Published November 10, 2014
GLOBAL TAX DODGE
The Washington-based International Consortium of Investigative Journalists last week published a major investigation into lucrative tax shelters that Luxembourg provides to some of America’s largest corporations. Tax experts and lawyers helped a team of ICIJ journalists unravel a variety of complicated accounting shell games that allowed corporations dodge billions in taxes.
To help explain the process to readers, Pulitzer Center grantee Mathilde Dratwa produced a short animated video that ran with the series. More than two dozen major newspapers, including The Guardian, Le Monde and Suddeutsche Zeitung, participated in the ICIJ reporting project and published the findings.
“What this shows once again is the power of collaborative cross-border reporting,” said Gerard Ryle, director of the ICIJ. “Journalists in different countries have reviewed the documents relevant to their own communities and shared their findings.”
1) My reason for choosing this multimedia journalism story is because it has the perfect combination of print, recording, and video media. Through the use of these media sources, this story was both captivating and interesting to me.
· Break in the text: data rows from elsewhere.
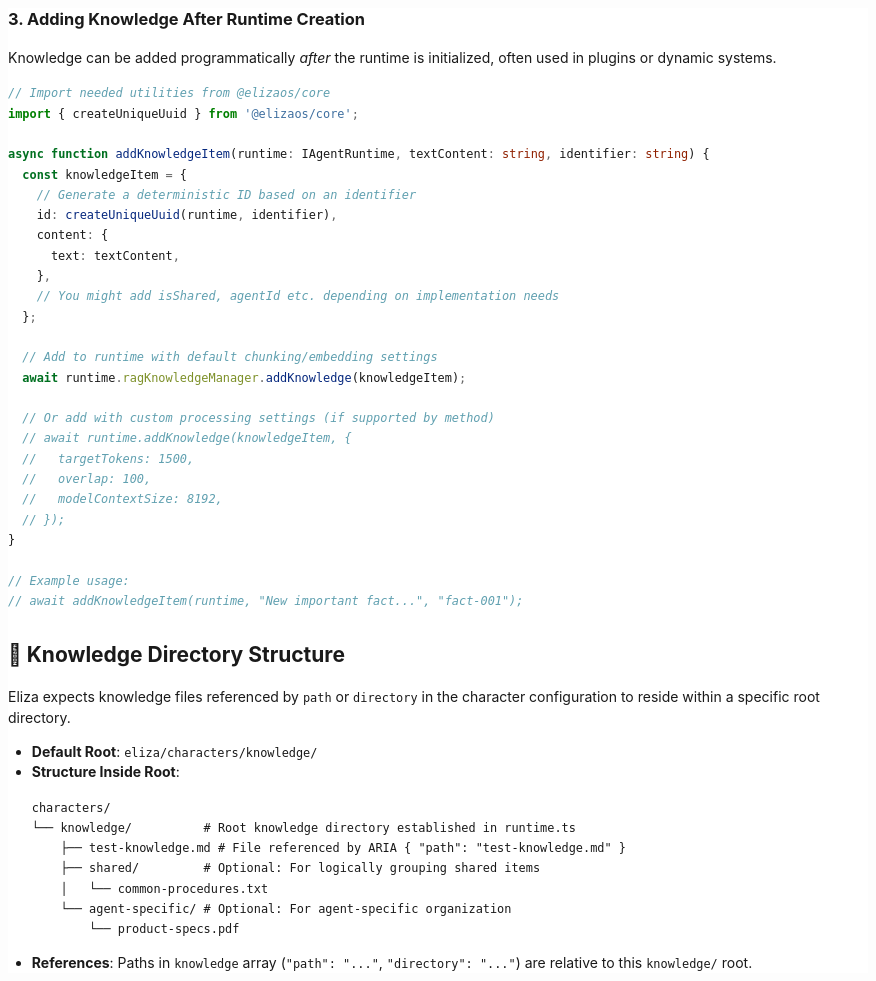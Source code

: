 ### 3. Adding Knowledge After Runtime Creation

Knowledge can be added programmatically *after* the runtime is initialized, often used in plugins or dynamic systems.

```typescript
// Import needed utilities from @elizaos/core
import { createUniqueUuid } from '@elizaos/core'; 

async function addKnowledgeItem(runtime: IAgentRuntime, textContent: string, identifier: string) {
  const knowledgeItem = {
    // Generate a deterministic ID based on an identifier
    id: createUniqueUuid(runtime, identifier), 
    content: {
      text: textContent,
    },
    // You might add isShared, agentId etc. depending on implementation needs
  };

  // Add to runtime with default chunking/embedding settings
  await runtime.ragKnowledgeManager.addKnowledge(knowledgeItem); 

  // Or add with custom processing settings (if supported by method)
  // await runtime.addKnowledge(knowledgeItem, {
  //   targetTokens: 1500, 
  //   overlap: 100,      
  //   modelContextSize: 8192, 
  // });
}

// Example usage:
// await addKnowledgeItem(runtime, "New important fact...", "fact-001"); 
```

## 📁 Knowledge Directory Structure

Eliza expects knowledge files referenced by `path` or `directory` in the character configuration to reside within a specific root directory.

- **Default Root**: `eliza/characters/knowledge/`
- **Structure Inside Root**:
    ```
    characters/
    └── knowledge/          # Root knowledge directory established in runtime.ts
        ├── test-knowledge.md # File referenced by ARIA { "path": "test-knowledge.md" }
        ├── shared/         # Optional: For logically grouping shared items
        │   └── common-procedures.txt 
        └── agent-specific/ # Optional: For agent-specific organization
            └── product-specs.pdf 
    ```
- **References**: Paths in `knowledge` array (`"path": "..."`, `"directory": "..."`) are relative to this `knowledge/` root.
2) The print media in this story helped me to understand what this article was about. Without print I would never have seen the article and it would have never peaked my interest. The recording of course was in English and it helped me to further understand the complicated parts of the article that is seen in the print media. The video media source was excellent because through visual I was able to completely understand my story. With all three media types that provide text, video, and sound interactively this article was easily understandable to its audience, which in this case was me.
3) I think this article was perfect the way it was. There is no necessary change that would improve this article. It was the perfect cohesion of media that was used. This article or story is the perfect example of what Multimedia journalism is and how it is consumed by its audience.
Good job - see Blackboard for your score.